Smoke ’em while you got ’em

The Cactus Club

By - Jun 29th, 2010 04:00 am

Photos by Nicole Braunsdorf

The Cactus club must be one of the most notoriously smokey bars in this hemisphere. After spending a grip of time there, my eyes adapted to the point where I now use Lysol for contact solution, just to keep my tolerance up.

There is no doubt that the upcoming mass extinguish will alter the personality of the place, but it is also certain to be a relief to employees and smoke-sensitive concert goers.

Cactus is no stranger to drastic change and I assume they will continue to fare well after Milwaukee has kicked its nasty habit.

I talked briefly with bar manager Chris Schulist about what will or won’t happen to the place after July 5th. “It’s a good thing,” he said, “I’m sick of breathing it all the time.”

He said he was unsure how business would be affected on nights without live music and offered no insight on how hard the famously fumed vibe of the club will die.

When I think of seeing bands in dark, smokey rooms, I understand the smoke bit as a part of the whole — an almost necessary component of many of the performances a place like Cactus hosts. Chris disagreed shortly.

I looked around and noticed that all 7 or so people sitting at the bar on this Wednesday evening were smoking, including myself. I was reminded that in a few short days, each person sitting here would be shuffling back and forth, up and down, alone and in pairs and groups, small-talking about the smoking ban, the weather and people they commonly know, making a Ladies Room of Outside.
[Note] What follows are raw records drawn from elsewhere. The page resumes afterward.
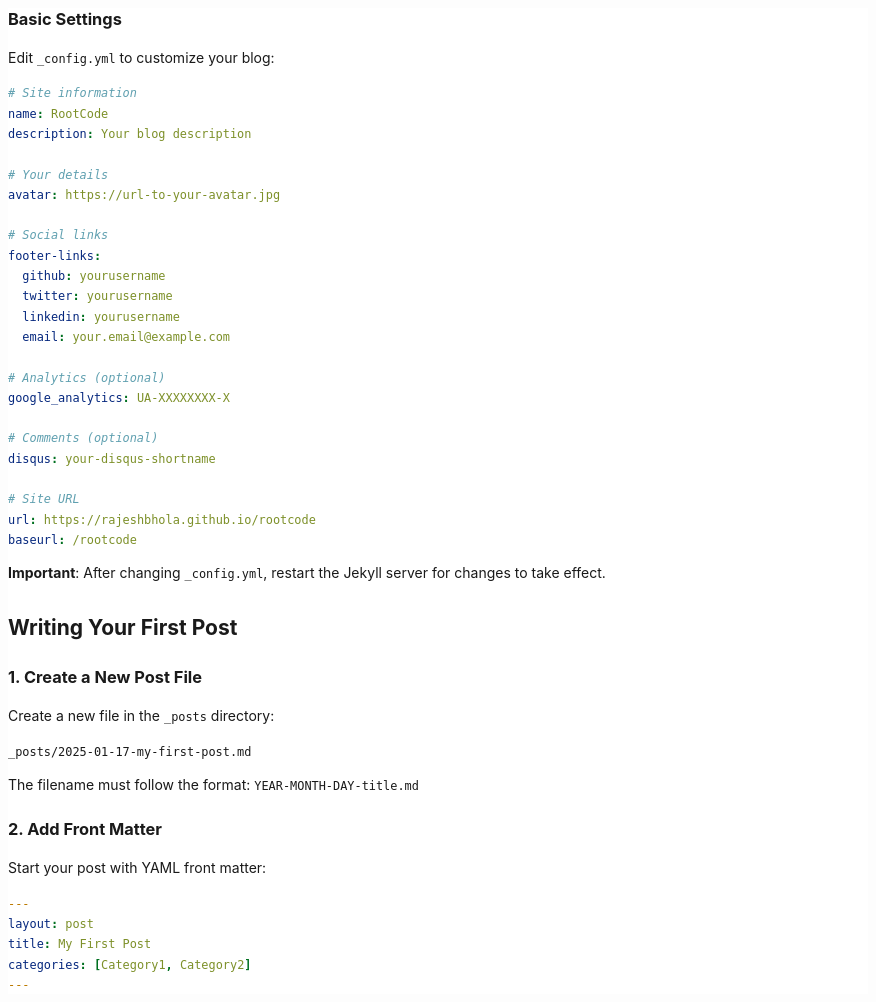 ### Basic Settings

Edit `_config.yml` to customize your blog:

```yaml
# Site information
name: RootCode
description: Your blog description

# Your details
avatar: https://url-to-your-avatar.jpg

# Social links
footer-links:
  github: yourusername
  twitter: yourusername
  linkedin: yourusername
  email: your.email@example.com

# Analytics (optional)
google_analytics: UA-XXXXXXXX-X

# Comments (optional)
disqus: your-disqus-shortname

# Site URL
url: https://rajeshbhola.github.io/rootcode
baseurl: /rootcode
```

**Important**: After changing `_config.yml`, restart the Jekyll server for changes to take effect.

## Writing Your First Post

### 1. Create a New Post File

Create a new file in the `_posts` directory:

```
_posts/2025-01-17-my-first-post.md
```

The filename must follow the format: `YEAR-MONTH-DAY-title.md`

### 2. Add Front Matter

Start your post with YAML front matter:

```yaml
---
layout: post
title: My First Post
categories: [Category1, Category2]
---
```
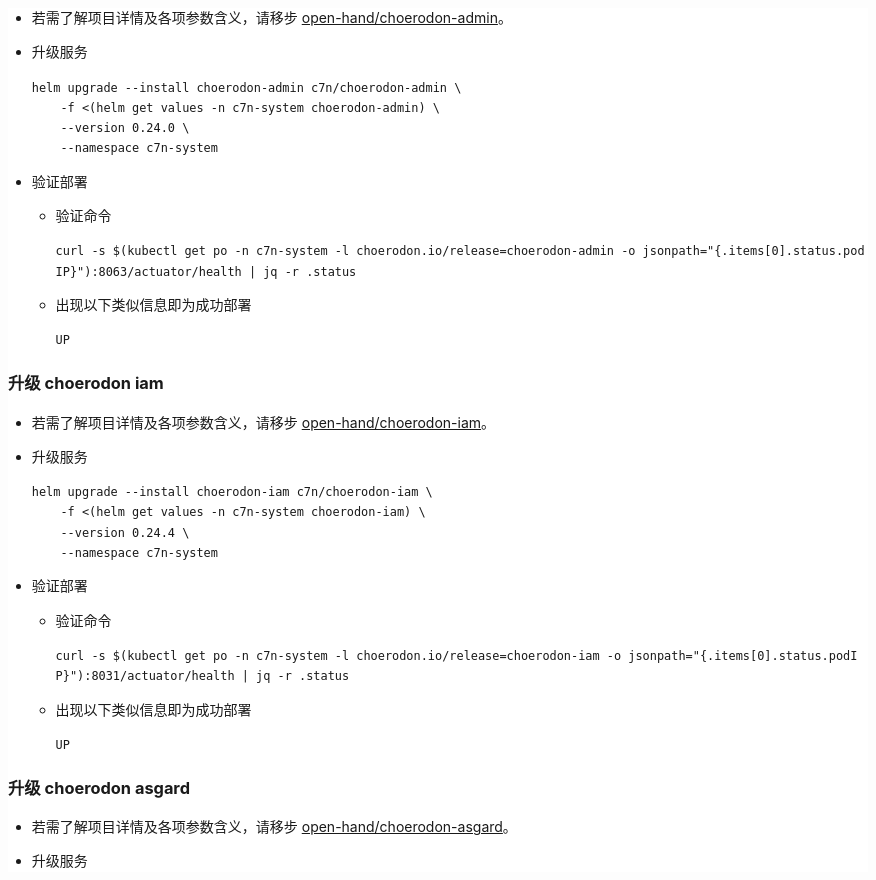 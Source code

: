 - 若需了解项目详情及各项参数含义，请移步 [open-hand/choerodon-admin](https://github.com/open-hand/choerodon-admin)。

- 升级服务

    ```shell
    helm upgrade --install choerodon-admin c7n/choerodon-admin \
        -f <(helm get values -n c7n-system choerodon-admin) \
        --version 0.24.0 \
        --namespace c7n-system
    ```

- 验证部署
  - 验证命令

    ```
    curl -s $(kubectl get po -n c7n-system -l choerodon.io/release=choerodon-admin -o jsonpath="{.items[0].status.podIP}"):8063/actuator/health | jq -r .status
    ```

  - 出现以下类似信息即为成功部署
  
    ```
    UP
    ```

### 升级 choerodon iam

- 若需了解项目详情及各项参数含义，请移步 [open-hand/choerodon-iam](https://github.com/open-hand/choerodon-iam)。

- 升级服务

    ```shell
    helm upgrade --install choerodon-iam c7n/choerodon-iam \
        -f <(helm get values -n c7n-system choerodon-iam) \
        --version 0.24.4 \
        --namespace c7n-system
    ```

- 验证部署

  - 验证命令
  
    ```
    curl -s $(kubectl get po -n c7n-system -l choerodon.io/release=choerodon-iam -o jsonpath="{.items[0].status.podIP}"):8031/actuator/health | jq -r .status
    ```

  - 出现以下类似信息即为成功部署
  
    ```
    UP
    ```

### 升级 choerodon asgard

- 若需了解项目详情及各项参数含义，请移步 [open-hand/choerodon-asgard](https://github.com/open-hand/choerodon-asgard)。

- 升级服务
I asked Chris if they had any plans for outdoor accommodations for their smoker-heavy clientele. “No,” he replied, “we’re going to have extra door people on show nights.” He added, “People are going to have to realize that they’re in a residential area.” Cactus has had trouble with neighborhood complaints in the past, and having a large percentage of their attendees stepping outside frequently might prove to be a problem.

However, once we’re back in the clutch of that unmentionable and dark season between October and April, only those with inspired dedication will be seen outdoors, bonded by their chapped fingers and frost-bitten lungs, wasting little to none of their visibly frigid breath on the trivialities of spring and summer.

The main attraction at The Cactus Club is music, and as long as they continue to book quality bands, people will continue to show up. As Chris put it, “We will be fine.” I think he’s right on that. Cactus will be just fine.

I’ve heard the phrase “level playing field” used several times while talking with people about the new law. Simply refusing every bar the ability to permit smoking doesn’t level the field any more than having a uniform drinking age or closing time.

People will still go to places based on familiarity and entertainment options that interest them. Places with stages have an advantage in this department as things that happen on stages are generally more interesting than things that don’t. Music lovers, haters and fashionable decoys; both smoking and non, will continue to go shows, and people who go to Dave & Buster’s will keep stackin’ tickets.

The fast approaching ban does allude to an air of neutrality, but I think it’s much more boring than I had previously anticipated. It’s just another inevitable rule. There will be more, and they too will be totally boring. For the entirety of my mentionable life I have been going to rock shows in dark, smokey rooms. These rooms have a striking and distinct personality that permeates every impression making moment you have there, and every minute detail is a necessary component.

Fortunately, romantic disillusionment concerning the poetry of personality is off the map of public policy. The dark and smokey rooms I have fallen in love with and in will no longer exist, but the future feels clear and fragrant, albeit boring… and increasingly totalitarian.

By nature, I am a chain smoker. I will continue to be a chain smoker regardless of where I am allowed to exist. Over the course of a vast epoch spanning billions of Bics, Philip Morris, Winston Salem, R. J. Reynolds and myself have woven an intricate symbiosis, a covalent bond so fundamental that time itself would stretch and snap should our chemical coalescence suddenly cease.

Cigarettes depend on me to smoke them. I depend on cigarettes to help facilitate, accentuate and punctuate the daily roller-coaster of triumph and tragedy. It is a natural selection.

In a world where industrial and vehicular emissions crudely collude with Strontium-90 and a nebula of PCB’s to produce a cornucopia of cancers, I will remain a chain smoker. Like a religious fanatic, I disregard the labors of science and the stances of those wiser to preserve my perverse deviance from logic. Smoking is a prime example of twisted ignorance acting as a cultural unifier. A global, language-less salute to the efficiency and cold-blooded-ness of marketing and advertising.

This winter I will be lurking outside in the dark with chapped fingers and frost-bitten lungs, chasing the Tobacco Dragon to the ends of Earth in a never-ending adventure of tragic heroism in a cold, deceptive space while the population of purgatory soars with the surge of newly non-smokers who don’t know what to do with their hands now.

Theirs is a windowless world of ambiguous limbo, but it’s warm in there.